**Work to complete:** Scan the entries for "username". Every line that holds it is to be copied.

[[ Data for review open ]]

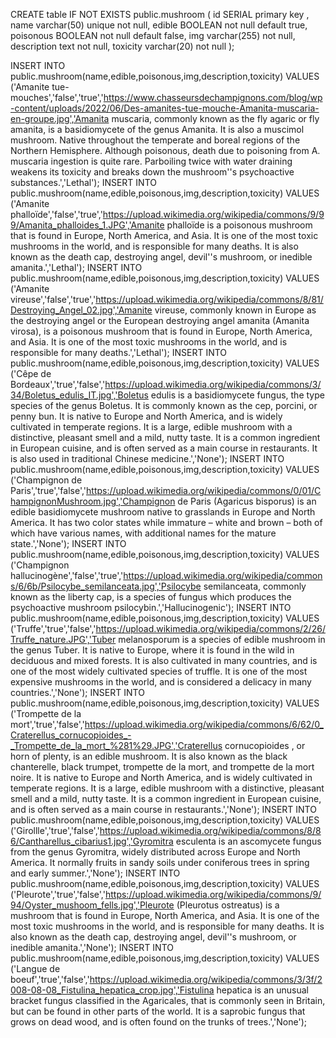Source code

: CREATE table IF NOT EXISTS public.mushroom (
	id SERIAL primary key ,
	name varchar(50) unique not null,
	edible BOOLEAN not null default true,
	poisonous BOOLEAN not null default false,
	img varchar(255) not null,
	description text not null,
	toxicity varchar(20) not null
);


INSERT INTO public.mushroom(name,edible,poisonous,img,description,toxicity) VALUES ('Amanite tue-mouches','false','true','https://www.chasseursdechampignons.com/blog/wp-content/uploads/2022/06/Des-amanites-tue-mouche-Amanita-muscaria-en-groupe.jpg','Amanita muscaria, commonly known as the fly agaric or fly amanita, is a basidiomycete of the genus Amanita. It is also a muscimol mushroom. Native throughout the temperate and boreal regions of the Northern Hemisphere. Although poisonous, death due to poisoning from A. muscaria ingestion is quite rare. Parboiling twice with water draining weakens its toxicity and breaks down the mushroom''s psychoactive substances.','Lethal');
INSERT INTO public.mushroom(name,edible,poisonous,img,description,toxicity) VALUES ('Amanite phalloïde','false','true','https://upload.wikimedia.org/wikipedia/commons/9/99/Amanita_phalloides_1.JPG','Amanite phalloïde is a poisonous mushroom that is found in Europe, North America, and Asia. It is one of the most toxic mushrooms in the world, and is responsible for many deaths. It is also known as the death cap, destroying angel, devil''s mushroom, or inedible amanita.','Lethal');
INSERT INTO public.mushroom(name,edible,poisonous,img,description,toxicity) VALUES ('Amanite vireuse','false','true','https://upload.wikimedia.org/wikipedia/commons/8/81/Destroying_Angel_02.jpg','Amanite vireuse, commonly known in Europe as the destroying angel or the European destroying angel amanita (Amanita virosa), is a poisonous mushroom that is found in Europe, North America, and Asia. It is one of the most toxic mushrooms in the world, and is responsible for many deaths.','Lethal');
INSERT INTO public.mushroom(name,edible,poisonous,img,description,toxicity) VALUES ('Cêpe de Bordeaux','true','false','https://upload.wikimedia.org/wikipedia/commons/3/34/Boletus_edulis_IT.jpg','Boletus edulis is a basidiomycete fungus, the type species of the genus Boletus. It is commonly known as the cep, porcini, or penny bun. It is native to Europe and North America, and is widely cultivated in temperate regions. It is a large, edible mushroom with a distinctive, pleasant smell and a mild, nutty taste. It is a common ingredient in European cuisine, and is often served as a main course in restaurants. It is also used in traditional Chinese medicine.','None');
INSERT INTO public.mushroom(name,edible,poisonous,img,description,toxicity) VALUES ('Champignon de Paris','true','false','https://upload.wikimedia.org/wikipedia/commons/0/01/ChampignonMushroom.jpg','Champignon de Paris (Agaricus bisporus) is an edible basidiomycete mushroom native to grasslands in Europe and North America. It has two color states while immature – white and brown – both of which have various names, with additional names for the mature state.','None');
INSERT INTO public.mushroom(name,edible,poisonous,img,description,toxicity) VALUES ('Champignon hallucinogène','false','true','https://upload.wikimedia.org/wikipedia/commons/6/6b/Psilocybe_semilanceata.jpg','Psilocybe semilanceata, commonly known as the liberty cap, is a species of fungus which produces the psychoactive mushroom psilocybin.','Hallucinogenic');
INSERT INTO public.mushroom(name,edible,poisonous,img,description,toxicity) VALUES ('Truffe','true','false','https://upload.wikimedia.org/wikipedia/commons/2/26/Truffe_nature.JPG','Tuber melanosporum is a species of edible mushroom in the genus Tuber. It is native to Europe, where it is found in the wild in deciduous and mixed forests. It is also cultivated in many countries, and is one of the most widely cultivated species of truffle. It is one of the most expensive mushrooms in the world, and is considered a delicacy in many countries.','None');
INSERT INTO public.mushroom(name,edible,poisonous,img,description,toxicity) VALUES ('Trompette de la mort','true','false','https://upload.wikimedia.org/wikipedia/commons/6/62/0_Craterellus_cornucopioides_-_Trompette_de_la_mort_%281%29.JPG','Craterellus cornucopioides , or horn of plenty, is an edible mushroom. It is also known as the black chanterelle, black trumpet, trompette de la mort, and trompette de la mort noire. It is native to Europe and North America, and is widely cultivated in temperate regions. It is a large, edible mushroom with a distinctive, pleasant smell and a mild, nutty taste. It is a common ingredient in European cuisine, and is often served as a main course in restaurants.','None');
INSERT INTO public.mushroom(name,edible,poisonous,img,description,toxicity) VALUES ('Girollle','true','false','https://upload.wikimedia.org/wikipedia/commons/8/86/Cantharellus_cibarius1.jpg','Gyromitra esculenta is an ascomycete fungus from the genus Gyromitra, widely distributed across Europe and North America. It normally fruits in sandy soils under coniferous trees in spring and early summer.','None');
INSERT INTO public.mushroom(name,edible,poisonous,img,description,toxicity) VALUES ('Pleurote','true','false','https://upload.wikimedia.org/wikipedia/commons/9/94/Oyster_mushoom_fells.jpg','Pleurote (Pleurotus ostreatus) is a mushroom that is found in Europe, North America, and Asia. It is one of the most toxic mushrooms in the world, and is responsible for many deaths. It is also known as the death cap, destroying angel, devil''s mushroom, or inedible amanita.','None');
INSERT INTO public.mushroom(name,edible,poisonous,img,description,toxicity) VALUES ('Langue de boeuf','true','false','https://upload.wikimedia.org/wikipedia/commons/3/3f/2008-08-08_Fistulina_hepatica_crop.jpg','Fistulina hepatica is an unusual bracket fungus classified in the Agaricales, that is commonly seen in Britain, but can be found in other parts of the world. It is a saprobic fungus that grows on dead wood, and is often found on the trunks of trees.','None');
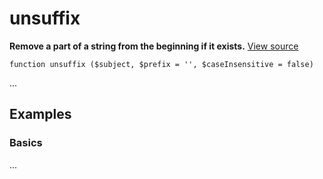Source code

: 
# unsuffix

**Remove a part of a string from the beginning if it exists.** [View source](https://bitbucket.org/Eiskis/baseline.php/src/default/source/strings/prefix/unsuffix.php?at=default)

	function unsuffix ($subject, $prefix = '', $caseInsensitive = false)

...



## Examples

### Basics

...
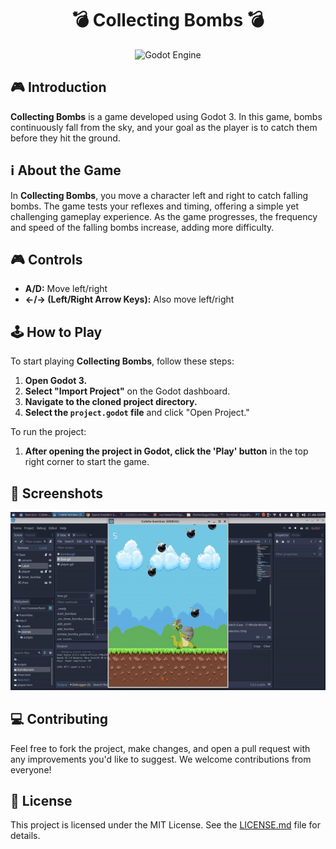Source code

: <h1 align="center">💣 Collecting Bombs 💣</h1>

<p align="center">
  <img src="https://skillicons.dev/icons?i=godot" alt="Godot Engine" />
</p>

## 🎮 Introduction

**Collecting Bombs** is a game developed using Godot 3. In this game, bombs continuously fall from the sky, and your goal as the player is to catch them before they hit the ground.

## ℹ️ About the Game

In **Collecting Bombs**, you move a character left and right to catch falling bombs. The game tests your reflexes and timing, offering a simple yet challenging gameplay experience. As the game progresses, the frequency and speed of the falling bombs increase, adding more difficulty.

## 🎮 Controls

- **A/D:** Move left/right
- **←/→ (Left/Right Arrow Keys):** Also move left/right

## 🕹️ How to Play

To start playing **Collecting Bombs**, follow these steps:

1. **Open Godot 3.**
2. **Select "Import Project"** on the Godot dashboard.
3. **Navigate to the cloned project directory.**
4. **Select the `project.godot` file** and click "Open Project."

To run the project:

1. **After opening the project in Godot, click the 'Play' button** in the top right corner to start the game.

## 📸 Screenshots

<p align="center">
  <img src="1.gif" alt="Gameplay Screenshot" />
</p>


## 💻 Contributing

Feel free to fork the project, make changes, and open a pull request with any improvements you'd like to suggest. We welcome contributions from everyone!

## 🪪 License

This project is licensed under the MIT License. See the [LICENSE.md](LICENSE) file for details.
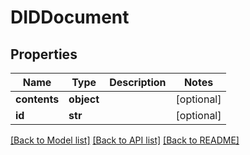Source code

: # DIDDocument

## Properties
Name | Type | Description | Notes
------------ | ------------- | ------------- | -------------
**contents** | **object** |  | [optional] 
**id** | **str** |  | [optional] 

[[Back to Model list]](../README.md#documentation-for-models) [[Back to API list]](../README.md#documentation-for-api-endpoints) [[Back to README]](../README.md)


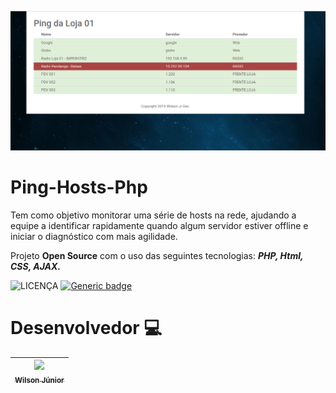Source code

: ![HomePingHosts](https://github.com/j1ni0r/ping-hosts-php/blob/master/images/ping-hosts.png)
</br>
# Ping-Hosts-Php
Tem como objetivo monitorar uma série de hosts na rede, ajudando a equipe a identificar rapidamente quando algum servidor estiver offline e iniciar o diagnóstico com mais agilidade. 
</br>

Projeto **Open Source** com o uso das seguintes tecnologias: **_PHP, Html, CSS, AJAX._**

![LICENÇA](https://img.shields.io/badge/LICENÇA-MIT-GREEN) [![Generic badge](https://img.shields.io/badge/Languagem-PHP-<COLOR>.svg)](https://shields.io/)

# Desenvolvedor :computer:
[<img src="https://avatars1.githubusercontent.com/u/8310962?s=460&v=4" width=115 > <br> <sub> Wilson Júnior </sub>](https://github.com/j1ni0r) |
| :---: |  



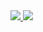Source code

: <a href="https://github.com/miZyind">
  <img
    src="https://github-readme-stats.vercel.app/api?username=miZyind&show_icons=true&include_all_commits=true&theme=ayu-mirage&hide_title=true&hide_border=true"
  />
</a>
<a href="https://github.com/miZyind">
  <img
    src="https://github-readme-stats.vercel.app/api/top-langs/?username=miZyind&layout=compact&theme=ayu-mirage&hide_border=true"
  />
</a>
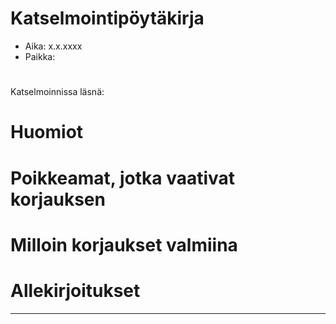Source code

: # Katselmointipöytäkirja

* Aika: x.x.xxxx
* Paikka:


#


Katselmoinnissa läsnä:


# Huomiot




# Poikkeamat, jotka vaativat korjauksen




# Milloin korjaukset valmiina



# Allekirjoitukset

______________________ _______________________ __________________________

[[ Data for review closed ]]

**Exercise response:**
    src="https://github-readme-stats.vercel.app/api?username=miZyind&show_icons=true&include_all_commits=true&theme=ayu-mirage&hide_title=true&hide_border=true"
    src="https://github-readme-stats.vercel.app/api/top-langs/?username=miZyind&layout=compact&theme=ayu-mirage&hide_border=true"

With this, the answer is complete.